Aaron is halfway through his yogurt before you even sit down. And you’re pretty certain half of that is plastered in his beard. He reaches across the table and lays his sticky hand on top of yours. “I’m really glad Jenny set us up,” he says, looking right into your eyes.
You don’t know how much longer you can fake it. You squeak out an “mhm” through pinched lips and pull your hand back.
You push aside the eyeball you didn’t want and dig into your tasty treat while Aaron breaks every first-date conversation rule in the book.
“My ex and I used to come here every Tuesday.”
“I’m on this cream for a fungal infection—”
“You want kids, right?”
You almost wish he’d go get another cup because now that his hands aren’t busy, he won’t stop drumming them on the table. His stupid, sticky index fingers with absolutely no rhythm.
You’re nearing the end of your cup, and the only saving grace in this moment are those cold baby teeth waiting for you at the bottom. You’re so happy to see their shiny little edges you actually smile at them.
Aaron leans to see what you’re looking at.
“Ooh baby teeth. Big spender.” He laughs and plunges his spoon into your cup. He shovels your precious morsels into his mouth, dropping some onto the floor.
He chews them right in your face, mouth open. The sight of his teeth crushing your teeth, the sweet smell of their spongy roots—it drives you over the edge.
You shift the spatula-spoon in your hand, haul back your arm, and plummet the utensil deep into Aaron’s left eye.
He’s on the ground, blood and viscous fluid running beneath his hands that try to hold his eye in place. Your spoontula sticks out between his clasped fingers.
You crouch above him and do him the courtesy of yanking it out. He wails. He reaches for your face, his semen-sticky fingers snatch the inside of your mouth. And you bite. Hard.

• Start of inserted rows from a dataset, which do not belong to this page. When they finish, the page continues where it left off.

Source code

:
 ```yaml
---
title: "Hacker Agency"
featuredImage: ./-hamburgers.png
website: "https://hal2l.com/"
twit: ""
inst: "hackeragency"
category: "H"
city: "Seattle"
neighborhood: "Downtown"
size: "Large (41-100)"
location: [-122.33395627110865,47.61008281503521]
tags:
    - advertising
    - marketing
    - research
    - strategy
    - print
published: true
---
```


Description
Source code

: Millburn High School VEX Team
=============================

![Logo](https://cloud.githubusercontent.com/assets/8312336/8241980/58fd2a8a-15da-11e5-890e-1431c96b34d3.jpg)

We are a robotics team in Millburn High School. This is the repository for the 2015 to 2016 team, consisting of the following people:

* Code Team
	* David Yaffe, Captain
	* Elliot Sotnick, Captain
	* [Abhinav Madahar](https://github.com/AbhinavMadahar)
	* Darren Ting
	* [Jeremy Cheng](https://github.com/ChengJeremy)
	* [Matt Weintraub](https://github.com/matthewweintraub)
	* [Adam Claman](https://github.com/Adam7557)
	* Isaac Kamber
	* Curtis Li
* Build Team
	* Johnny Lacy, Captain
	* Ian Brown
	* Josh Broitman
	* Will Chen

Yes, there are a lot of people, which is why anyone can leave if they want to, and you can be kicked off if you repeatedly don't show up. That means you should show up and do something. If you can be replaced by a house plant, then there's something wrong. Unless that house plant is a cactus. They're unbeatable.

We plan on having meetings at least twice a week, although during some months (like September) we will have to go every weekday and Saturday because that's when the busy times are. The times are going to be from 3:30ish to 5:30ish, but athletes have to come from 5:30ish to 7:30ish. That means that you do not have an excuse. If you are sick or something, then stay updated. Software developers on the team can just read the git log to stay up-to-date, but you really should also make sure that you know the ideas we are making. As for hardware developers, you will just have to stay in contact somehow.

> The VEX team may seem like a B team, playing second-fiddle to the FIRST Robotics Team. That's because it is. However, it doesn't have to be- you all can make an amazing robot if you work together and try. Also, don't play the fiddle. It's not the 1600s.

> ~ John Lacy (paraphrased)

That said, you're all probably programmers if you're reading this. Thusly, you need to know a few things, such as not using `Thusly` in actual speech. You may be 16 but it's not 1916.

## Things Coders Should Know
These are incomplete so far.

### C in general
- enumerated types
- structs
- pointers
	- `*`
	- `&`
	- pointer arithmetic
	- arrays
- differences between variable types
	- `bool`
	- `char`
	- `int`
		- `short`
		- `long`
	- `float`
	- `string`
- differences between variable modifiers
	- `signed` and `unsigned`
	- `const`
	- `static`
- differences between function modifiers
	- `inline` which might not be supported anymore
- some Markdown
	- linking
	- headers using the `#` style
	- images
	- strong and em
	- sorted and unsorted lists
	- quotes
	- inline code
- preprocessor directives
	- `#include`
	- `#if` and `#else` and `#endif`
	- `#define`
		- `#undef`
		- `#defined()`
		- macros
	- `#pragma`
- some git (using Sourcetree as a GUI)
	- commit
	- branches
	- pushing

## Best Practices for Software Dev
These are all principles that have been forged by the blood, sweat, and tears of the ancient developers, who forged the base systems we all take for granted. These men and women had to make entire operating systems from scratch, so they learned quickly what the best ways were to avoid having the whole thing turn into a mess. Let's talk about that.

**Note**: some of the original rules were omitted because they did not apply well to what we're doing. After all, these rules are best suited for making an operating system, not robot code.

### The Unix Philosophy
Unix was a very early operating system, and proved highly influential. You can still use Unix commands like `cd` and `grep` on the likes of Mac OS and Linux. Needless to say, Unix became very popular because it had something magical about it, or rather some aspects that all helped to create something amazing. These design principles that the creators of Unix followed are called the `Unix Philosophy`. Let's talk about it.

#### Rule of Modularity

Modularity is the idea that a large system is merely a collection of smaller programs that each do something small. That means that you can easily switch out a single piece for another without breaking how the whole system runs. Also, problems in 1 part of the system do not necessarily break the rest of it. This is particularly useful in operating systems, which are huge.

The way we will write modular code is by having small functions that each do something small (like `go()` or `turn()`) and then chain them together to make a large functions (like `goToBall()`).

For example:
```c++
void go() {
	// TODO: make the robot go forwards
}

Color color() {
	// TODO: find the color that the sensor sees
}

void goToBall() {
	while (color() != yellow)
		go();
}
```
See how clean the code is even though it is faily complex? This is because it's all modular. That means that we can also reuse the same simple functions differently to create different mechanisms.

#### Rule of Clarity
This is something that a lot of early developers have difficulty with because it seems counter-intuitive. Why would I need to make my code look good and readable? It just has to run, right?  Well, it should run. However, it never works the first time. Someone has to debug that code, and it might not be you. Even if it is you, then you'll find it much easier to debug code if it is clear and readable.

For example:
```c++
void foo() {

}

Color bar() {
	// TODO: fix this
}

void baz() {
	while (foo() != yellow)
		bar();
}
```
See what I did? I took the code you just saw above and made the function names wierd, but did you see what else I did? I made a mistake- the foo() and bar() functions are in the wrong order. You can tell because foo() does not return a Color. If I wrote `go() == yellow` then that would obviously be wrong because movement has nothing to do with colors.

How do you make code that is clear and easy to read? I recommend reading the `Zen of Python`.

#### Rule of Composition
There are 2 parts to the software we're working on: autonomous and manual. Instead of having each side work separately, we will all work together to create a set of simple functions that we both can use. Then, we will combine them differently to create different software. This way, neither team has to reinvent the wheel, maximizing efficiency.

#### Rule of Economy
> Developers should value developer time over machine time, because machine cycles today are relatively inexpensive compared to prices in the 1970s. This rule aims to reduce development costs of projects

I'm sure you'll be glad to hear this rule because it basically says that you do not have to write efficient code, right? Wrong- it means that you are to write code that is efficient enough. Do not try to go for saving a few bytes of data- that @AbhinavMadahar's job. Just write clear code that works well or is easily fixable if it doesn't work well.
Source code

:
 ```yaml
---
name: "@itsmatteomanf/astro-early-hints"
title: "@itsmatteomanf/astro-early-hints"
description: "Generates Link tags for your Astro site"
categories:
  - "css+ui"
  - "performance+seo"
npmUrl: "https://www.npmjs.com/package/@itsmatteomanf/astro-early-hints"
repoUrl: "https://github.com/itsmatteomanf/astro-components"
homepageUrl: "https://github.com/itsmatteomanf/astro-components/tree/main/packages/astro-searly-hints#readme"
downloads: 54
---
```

He rips his hand away, now two fingers short. Blood is flying like a rogue garden hose and Aaron is completely berserk, in pain and shock.
You dig his severed fingers out of your mouth. You’re surprised—they actually aren’t all that bad under the skin. You toss his index finger (his drumstick) back at him.
You sling your purse over your shoulder and start dialing for a cab on your phone. You walk straight out of Yummy Tummy, sucking the bloody stump of Aaron’s middle finger.